The kinetic mechanism of activation of the mitochondrial NAD-malic enzyme from the parasitic roundworm Ascaris suum has been studied using a steady-state kinetic approach. The following conclusions are suggested. First, malate and fumarate increase the activity of the enzyme in both reaction directions as a result of binding to separate allosteric sites, i.e., sites that exist in addition to the active site. The binding of malate and fumarate is synergistic with the K(act) decreasing by >or=10-fold at saturating concentrations of the other activator. Second, the presence of the activators decreases the K(m) for pyruvate 3-4-fold, and the K(i) (Mn) >or=20-fold in the direction of reductive carboxylation; similar effects are obtained with fumarate in the direction of oxidative decarboxylation.
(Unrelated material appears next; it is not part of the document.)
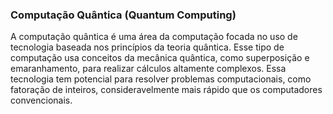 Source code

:### Computação Quântica (Quantum Computing)

A computação quântica é uma área da computação focada no uso de tecnologia baseada nos princípios da teoria quântica. Esse tipo de computação usa conceitos da mecânica quântica, como superposição e emaranhamento, para realizar cálculos altamente complexos. Essa tecnologia tem potencial para resolver problemas computacionais, como fatoração de inteiros, consideravelmente mais rápido que os computadores convencionais.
The greatest effect of the activators is thus expressed at low reactant concentrations, i.e., physiologic concentrations of reactant, where activation of >or=15-fold is observed. A recent crystallographic structure of the human mitochondrial NAD malic enzyme [13] shows fumarate bound to an allosteric site. Site-directed mutagenesis was used to change R105, homologous to R91 in the fumarate activator site of the human enzyme, to alanine. The R105A mutant enzyme exhibits the same maximum rate and V/K(NAD) as does the wild-type enzyme, but 7-8-fold decrease in both V/K(malate) and V/K(Mg), indicating the importance of this residue in the activator site. In addition, neither fumarate nor malate activates the enzyme in either reaction direction. Finally, a change in K143 (a residue in a positive pocket adjacent to that which contains R105), to alanine results in an increase in the K(act) for malate by about an order of magnitude such that it is now of the same magnitude as the K(m) for malate. The K143A mutant enzyme also exhibits an increase in the K(act) for fumarate (in the absence of malate) from 200 microM to about 25 mM.